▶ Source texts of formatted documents
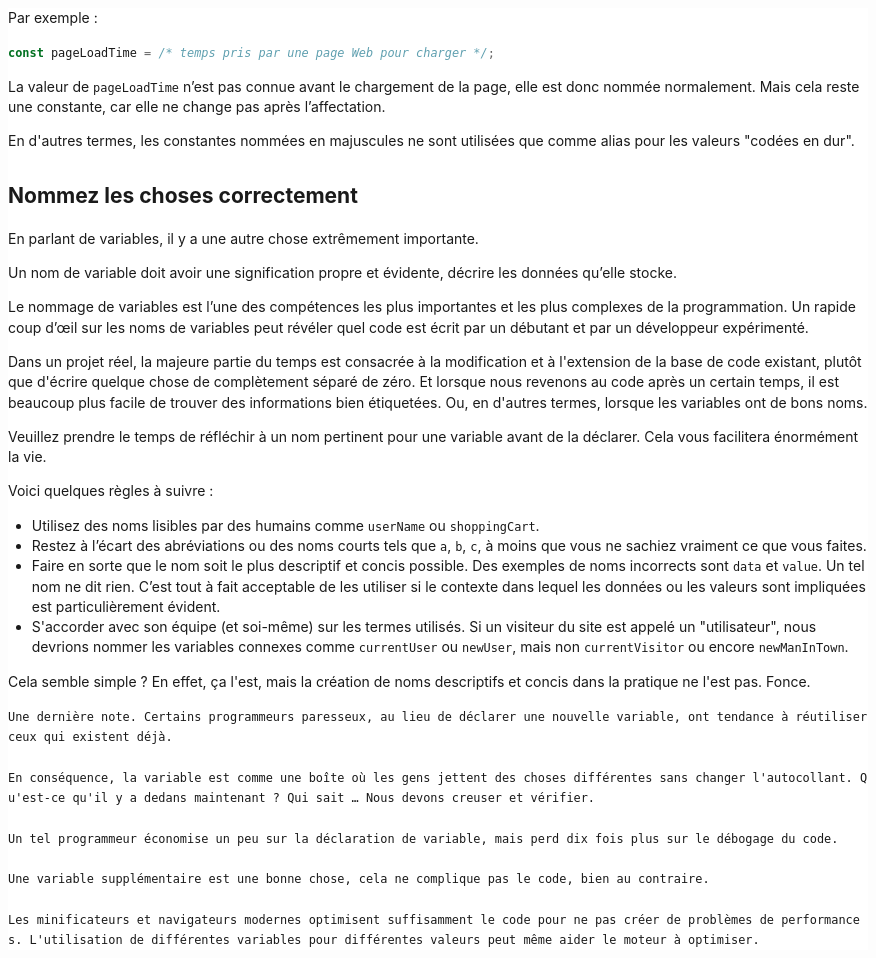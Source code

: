 Par exemple :
```js
const pageLoadTime = /* temps pris par une page Web pour charger */;
```

La valeur de `pageLoadTime` n’est pas connue avant le chargement de la page, elle est donc nommée normalement. Mais cela reste une constante, car elle ne change pas après l’affectation.

En d'autres termes, les constantes nommées en majuscules ne sont utilisées que comme alias pour les valeurs "codées en dur".

## Nommez les choses correctement

En parlant de variables, il y a une autre chose extrêmement importante.

Un nom de variable doit avoir une signification propre et évidente, décrire les données qu’elle stocke.

Le nommage de variables est l’une des compétences les plus importantes et les plus complexes de la programmation. Un rapide coup d’œil sur les noms de variables peut révéler quel code est écrit par un débutant et par un développeur expérimenté.

Dans un projet réel, la majeure partie du temps est consacrée à la modification et à l'extension de la base de code existant, plutôt que d'écrire quelque chose de complètement séparé de zéro. Et lorsque nous revenons au code après un certain temps, il est beaucoup plus facile de trouver des informations bien étiquetées. Ou, en d'autres termes, lorsque les variables ont de bons noms.

Veuillez prendre le temps de réfléchir à un nom pertinent pour une variable avant de la déclarer. Cela vous facilitera énormément la vie.

Voici quelques règles à suivre :

- Utilisez des noms lisibles par des humains comme `userName` ou `shoppingCart`.
- Restez à l’écart des abréviations ou des noms courts tels que `a`, `b`, `c`, à moins que vous ne sachiez vraiment ce que vous faites.
- Faire en sorte que le nom soit le plus descriptif et concis possible. Des exemples de noms incorrects sont `data` et `value`. Un tel nom ne dit rien. C’est tout à fait acceptable de les utiliser si le contexte dans lequel les données ou les valeurs sont impliquées est particulièrement évident.
- S'accorder avec son équipe (et soi-même) sur les termes utilisés. Si un visiteur du site est appelé un "utilisateur", nous devrions nommer les variables connexes comme `currentUser` ou `newUser`, mais non `currentVisitor` ou encore `newManInTown`.

Cela semble simple ? En effet, ça l'est, mais la création de noms descriptifs et concis dans la pratique ne l'est pas. Fonce.

```smart header="Réutiliser ou créer ?"
Une dernière note. Certains programmeurs paresseux, au lieu de déclarer une nouvelle variable, ont tendance à réutiliser ceux qui existent déjà.

En conséquence, la variable est comme une boîte où les gens jettent des choses différentes sans changer l'autocollant. Qu'est-ce qu'il y a dedans maintenant ? Qui sait … Nous devons creuser et vérifier.

Un tel programmeur économise un peu sur la déclaration de variable, mais perd dix fois plus sur le débogage du code.

Une variable supplémentaire est une bonne chose, cela ne complique pas le code, bien au contraire.

Les minificateurs et navigateurs modernes optimisent suffisamment le code pour ne pas créer de problèmes de performances. L'utilisation de différentes variables pour différentes valeurs peut même aider le moteur à optimiser.
```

▶ PROBLEM DETAILS
In the entries above, identify every line with the string "peut".

▶ ANSWER AREA
Le nommage de variables est l’une des compétences les plus importantes et les plus complexes de la programmation. Un rapide coup d’œil sur les noms de variables peut révéler quel code est écrit par un débutant et par un développeur expérimenté.
Les minificateurs et navigateurs modernes optimisent suffisamment le code pour ne pas créer de problèmes de performances. L'utilisation de différentes variables pour différentes valeurs peut même aider le moteur à optimiser.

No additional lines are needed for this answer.